- [Exercise directions]: Reproduce the entire listing below exactly.

(Data extract begins)

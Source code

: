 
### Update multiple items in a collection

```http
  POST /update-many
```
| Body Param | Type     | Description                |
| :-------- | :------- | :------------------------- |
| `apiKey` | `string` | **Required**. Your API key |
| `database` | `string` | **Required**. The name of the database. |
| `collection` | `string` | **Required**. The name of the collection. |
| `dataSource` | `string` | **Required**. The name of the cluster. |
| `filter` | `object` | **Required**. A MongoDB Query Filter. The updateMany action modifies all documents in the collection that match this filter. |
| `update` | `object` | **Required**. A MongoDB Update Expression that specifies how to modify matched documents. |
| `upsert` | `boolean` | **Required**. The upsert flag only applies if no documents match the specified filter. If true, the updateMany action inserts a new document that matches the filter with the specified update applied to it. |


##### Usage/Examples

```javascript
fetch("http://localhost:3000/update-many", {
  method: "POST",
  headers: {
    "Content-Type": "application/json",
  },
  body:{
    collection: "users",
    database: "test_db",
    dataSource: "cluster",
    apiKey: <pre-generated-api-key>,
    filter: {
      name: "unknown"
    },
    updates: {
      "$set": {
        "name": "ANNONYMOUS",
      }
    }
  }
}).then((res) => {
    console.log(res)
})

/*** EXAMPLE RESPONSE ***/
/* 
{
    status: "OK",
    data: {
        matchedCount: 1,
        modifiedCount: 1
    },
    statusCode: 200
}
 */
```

(Data extract ends)

- [Written answer]:
Source code

: 
### Update multiple items in a collection

```http
  POST /update-many
```
| Body Param | Type     | Description                |
| :-------- | :------- | :------------------------- |
| `apiKey` | `string` | **Required**. Your API key |
| `database` | `string` | **Required**. The name of the database. |
| `collection` | `string` | **Required**. The name of the collection. |
| `dataSource` | `string` | **Required**. The name of the cluster. |
| `filter` | `object` | **Required**. A MongoDB Query Filter. The updateMany action modifies all documents in the collection that match this filter. |
| `update` | `object` | **Required**. A MongoDB Update Expression that specifies how to modify matched documents. |
| `upsert` | `boolean` | **Required**. The upsert flag only applies if no documents match the specified filter. If true, the updateMany action inserts a new document that matches the filter with the specified update applied to it. |


##### Usage/Examples

```javascript
fetch("http://localhost:3000/update-many", {
  method: "POST",
  headers: {
    "Content-Type": "application/json",
  },
  body:{
    collection: "users",
    database: "test_db",
    dataSource: "cluster",
    apiKey: <pre-generated-api-key>,
    filter: {
      name: "unknown"
    },
    updates: {
      "$set": {
        "name": "ANNONYMOUS",
      }
    }
  }
}).then((res) => {
    console.log(res)
})

/*** EXAMPLE RESPONSE ***/
/* 
{
    status: "OK",
    data: {
        matchedCount: 1,
        modifiedCount: 1
    },
    statusCode: 200
}
 */
```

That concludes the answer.